In the records below, locate the line containing "- Reducción de"; output that line and every following line through the last, exactly.

**DATA PROVIDED**
——————————
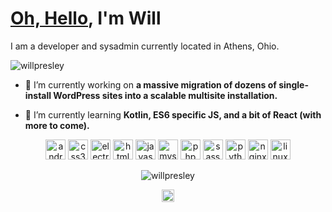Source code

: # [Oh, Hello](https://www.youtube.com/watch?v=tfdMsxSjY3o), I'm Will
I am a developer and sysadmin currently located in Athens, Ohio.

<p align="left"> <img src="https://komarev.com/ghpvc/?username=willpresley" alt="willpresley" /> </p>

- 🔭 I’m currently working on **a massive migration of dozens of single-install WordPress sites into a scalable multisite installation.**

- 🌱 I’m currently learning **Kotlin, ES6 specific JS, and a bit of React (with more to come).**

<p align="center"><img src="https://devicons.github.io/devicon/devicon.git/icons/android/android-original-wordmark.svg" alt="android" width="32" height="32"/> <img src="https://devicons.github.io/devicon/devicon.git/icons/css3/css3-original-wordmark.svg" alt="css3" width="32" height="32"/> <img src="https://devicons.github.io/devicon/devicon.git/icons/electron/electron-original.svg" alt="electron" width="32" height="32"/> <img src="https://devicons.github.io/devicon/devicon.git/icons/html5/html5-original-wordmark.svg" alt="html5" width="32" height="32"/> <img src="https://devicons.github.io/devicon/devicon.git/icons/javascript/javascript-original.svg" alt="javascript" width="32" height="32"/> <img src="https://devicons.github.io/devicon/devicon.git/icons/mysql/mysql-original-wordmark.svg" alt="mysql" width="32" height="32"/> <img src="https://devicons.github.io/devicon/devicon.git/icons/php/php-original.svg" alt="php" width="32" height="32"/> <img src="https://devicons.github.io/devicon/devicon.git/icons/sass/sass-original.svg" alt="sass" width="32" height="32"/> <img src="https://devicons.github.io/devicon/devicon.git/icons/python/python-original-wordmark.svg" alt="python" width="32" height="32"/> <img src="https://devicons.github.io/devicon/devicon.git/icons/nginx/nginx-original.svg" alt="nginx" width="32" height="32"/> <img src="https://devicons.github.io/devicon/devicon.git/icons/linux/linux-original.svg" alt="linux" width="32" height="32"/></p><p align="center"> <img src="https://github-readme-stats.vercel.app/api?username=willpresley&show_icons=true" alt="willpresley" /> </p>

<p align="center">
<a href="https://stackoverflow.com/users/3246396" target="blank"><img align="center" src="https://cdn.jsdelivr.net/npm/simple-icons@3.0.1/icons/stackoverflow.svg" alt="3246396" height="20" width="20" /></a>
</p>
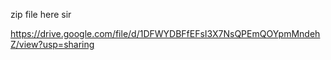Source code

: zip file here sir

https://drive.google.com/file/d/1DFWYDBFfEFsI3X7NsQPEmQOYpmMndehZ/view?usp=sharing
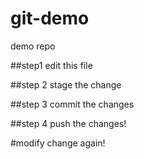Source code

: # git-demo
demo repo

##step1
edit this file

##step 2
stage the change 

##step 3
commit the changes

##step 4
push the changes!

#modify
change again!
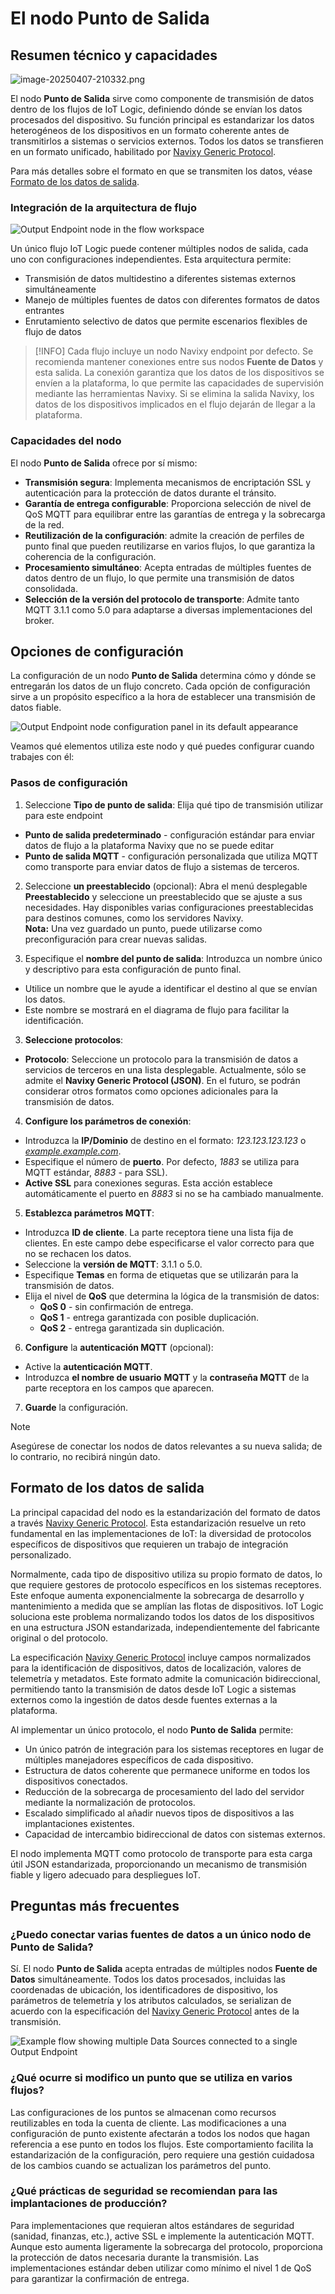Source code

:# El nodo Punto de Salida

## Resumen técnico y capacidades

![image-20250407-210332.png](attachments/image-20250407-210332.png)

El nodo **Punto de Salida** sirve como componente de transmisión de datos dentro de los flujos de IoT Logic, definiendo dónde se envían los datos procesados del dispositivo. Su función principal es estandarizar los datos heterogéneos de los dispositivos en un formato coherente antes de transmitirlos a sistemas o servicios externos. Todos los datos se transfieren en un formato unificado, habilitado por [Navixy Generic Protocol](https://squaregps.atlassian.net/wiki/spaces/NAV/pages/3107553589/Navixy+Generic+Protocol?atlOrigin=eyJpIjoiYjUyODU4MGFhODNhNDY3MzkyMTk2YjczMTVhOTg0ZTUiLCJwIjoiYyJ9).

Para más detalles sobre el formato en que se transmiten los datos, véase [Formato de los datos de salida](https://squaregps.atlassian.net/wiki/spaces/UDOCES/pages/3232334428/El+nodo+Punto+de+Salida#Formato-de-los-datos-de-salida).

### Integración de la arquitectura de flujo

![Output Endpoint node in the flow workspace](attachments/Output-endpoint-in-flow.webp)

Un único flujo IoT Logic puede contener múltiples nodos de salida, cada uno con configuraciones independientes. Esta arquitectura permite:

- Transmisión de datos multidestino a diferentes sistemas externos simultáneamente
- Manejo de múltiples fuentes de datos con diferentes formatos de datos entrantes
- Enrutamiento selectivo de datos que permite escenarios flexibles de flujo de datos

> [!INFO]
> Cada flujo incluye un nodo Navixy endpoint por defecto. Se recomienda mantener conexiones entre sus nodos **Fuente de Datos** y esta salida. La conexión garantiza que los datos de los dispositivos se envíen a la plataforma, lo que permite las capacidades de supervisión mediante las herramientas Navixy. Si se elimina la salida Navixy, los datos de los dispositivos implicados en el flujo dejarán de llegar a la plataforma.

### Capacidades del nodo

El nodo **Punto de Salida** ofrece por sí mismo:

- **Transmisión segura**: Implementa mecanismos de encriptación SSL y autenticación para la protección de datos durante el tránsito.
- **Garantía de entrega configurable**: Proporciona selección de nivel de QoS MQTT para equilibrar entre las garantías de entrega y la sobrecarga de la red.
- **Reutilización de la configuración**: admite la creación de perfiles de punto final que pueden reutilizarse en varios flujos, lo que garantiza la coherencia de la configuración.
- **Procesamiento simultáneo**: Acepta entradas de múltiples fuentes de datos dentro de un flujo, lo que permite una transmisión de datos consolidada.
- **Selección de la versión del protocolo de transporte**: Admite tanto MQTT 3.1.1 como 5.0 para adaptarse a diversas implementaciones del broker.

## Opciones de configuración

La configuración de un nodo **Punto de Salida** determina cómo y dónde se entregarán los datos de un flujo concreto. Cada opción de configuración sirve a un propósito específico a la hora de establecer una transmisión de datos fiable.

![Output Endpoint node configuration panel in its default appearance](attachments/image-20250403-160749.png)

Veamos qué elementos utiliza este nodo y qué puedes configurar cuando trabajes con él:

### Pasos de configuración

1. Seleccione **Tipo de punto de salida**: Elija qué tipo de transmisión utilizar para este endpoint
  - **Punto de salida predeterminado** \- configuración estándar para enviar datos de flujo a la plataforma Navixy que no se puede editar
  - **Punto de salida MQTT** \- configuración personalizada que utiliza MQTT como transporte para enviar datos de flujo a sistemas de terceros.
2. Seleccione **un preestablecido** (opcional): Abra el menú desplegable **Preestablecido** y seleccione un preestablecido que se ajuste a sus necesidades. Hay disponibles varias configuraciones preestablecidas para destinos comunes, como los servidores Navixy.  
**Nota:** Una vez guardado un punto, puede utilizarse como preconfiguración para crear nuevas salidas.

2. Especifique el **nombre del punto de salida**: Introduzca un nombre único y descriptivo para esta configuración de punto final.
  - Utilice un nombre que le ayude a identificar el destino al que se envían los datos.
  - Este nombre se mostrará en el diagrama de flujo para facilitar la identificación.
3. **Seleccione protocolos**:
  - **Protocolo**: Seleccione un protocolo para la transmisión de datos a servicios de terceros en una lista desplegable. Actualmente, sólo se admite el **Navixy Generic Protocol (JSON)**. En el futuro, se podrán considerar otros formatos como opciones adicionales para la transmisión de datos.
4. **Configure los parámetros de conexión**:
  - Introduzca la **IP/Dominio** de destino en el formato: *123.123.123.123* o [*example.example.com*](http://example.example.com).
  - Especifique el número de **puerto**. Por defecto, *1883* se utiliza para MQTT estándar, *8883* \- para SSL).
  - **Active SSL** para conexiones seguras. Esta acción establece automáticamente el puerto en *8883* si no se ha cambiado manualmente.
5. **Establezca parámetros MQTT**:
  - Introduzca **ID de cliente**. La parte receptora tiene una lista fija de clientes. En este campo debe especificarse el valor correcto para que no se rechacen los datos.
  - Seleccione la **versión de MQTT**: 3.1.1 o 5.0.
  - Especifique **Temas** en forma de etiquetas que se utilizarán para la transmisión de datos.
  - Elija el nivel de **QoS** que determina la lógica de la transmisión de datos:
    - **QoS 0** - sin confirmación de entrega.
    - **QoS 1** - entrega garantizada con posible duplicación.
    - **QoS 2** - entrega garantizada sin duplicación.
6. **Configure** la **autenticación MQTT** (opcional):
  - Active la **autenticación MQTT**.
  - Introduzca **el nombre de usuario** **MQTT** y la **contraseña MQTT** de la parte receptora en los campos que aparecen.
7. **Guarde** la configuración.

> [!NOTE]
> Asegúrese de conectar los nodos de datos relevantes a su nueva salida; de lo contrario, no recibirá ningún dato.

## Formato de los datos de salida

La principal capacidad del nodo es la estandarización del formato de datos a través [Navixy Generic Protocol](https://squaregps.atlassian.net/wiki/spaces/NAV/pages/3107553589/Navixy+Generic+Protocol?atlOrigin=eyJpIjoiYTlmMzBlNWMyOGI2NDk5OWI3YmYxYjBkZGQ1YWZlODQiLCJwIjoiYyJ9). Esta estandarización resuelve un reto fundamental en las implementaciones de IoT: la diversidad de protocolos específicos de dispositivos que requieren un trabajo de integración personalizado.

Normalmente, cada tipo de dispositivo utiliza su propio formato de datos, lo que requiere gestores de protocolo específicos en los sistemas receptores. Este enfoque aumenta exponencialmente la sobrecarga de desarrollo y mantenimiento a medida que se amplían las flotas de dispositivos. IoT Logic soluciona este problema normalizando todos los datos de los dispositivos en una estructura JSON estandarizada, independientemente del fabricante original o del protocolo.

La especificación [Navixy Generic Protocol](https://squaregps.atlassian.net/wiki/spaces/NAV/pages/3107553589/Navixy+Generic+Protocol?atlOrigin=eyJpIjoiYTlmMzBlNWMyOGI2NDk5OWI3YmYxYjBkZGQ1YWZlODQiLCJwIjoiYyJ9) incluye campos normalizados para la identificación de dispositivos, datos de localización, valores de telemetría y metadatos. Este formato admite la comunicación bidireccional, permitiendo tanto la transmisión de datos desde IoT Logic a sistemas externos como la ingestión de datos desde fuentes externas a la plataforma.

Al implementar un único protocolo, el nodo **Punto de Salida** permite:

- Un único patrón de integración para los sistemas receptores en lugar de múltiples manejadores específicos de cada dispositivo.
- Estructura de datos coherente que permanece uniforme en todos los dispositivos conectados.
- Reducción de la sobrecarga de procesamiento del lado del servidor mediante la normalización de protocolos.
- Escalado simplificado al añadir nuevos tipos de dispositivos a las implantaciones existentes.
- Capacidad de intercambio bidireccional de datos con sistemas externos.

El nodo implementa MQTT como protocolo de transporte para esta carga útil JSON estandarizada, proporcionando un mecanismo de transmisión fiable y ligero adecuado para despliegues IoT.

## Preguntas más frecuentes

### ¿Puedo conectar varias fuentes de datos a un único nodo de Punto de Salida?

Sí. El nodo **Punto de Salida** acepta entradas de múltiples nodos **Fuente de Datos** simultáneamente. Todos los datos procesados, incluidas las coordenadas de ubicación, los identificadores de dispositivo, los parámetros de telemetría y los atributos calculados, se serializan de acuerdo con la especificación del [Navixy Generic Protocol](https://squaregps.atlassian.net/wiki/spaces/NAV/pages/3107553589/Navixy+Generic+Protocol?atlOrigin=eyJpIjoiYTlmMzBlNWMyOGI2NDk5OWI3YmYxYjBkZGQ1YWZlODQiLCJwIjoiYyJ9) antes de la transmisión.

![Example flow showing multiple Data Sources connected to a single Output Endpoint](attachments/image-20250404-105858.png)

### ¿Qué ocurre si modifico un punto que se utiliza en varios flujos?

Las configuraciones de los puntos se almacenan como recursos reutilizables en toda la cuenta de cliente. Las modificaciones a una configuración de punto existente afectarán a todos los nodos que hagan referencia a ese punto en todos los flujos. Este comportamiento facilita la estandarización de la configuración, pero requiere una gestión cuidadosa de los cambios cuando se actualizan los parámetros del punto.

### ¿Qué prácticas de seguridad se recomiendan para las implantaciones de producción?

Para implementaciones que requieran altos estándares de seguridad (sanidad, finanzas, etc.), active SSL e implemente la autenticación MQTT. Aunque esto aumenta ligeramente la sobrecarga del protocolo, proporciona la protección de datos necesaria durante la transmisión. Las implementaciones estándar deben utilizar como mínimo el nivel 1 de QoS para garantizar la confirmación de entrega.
——————————
**SOLUTION TO THIS PROBLEM**
- Reducción de la sobrecarga de procesamiento del lado del servidor mediante la normalización de protocolos.
- Escalado simplificado al añadir nuevos tipos de dispositivos a las implantaciones existentes.
- Capacidad de intercambio bidireccional de datos con sistemas externos.

El nodo implementa MQTT como protocolo de transporte para esta carga útil JSON estandarizada, proporcionando un mecanismo de transmisión fiable y ligero adecuado para despliegues IoT.

## Preguntas más frecuentes

### ¿Puedo conectar varias fuentes de datos a un único nodo de Punto de Salida?

Sí. El nodo **Punto de Salida** acepta entradas de múltiples nodos **Fuente de Datos** simultáneamente. Todos los datos procesados, incluidas las coordenadas de ubicación, los identificadores de dispositivo, los parámetros de telemetría y los atributos calculados, se serializan de acuerdo con la especificación del [Navixy Generic Protocol](https://squaregps.atlassian.net/wiki/spaces/NAV/pages/3107553589/Navixy+Generic+Protocol?atlOrigin=eyJpIjoiYTlmMzBlNWMyOGI2NDk5OWI3YmYxYjBkZGQ1YWZlODQiLCJwIjoiYyJ9) antes de la transmisión.

![Example flow showing multiple Data Sources connected to a single Output Endpoint](attachments/image-20250404-105858.png)

### ¿Qué ocurre si modifico un punto que se utiliza en varios flujos?

Las configuraciones de los puntos se almacenan como recursos reutilizables en toda la cuenta de cliente. Las modificaciones a una configuración de punto existente afectarán a todos los nodos que hagan referencia a ese punto en todos los flujos. Este comportamiento facilita la estandarización de la configuración, pero requiere una gestión cuidadosa de los cambios cuando se actualizan los parámetros del punto.

### ¿Qué prácticas de seguridad se recomiendan para las implantaciones de producción?

Para implementaciones que requieran altos estándares de seguridad (sanidad, finanzas, etc.), active SSL e implemente la autenticación MQTT. Aunque esto aumenta ligeramente la sobrecarga del protocolo, proporciona la protección de datos necesaria durante la transmisión. Las implementaciones estándar deben utilizar como mínimo el nivel 1 de QoS para garantizar la confirmación de entrega.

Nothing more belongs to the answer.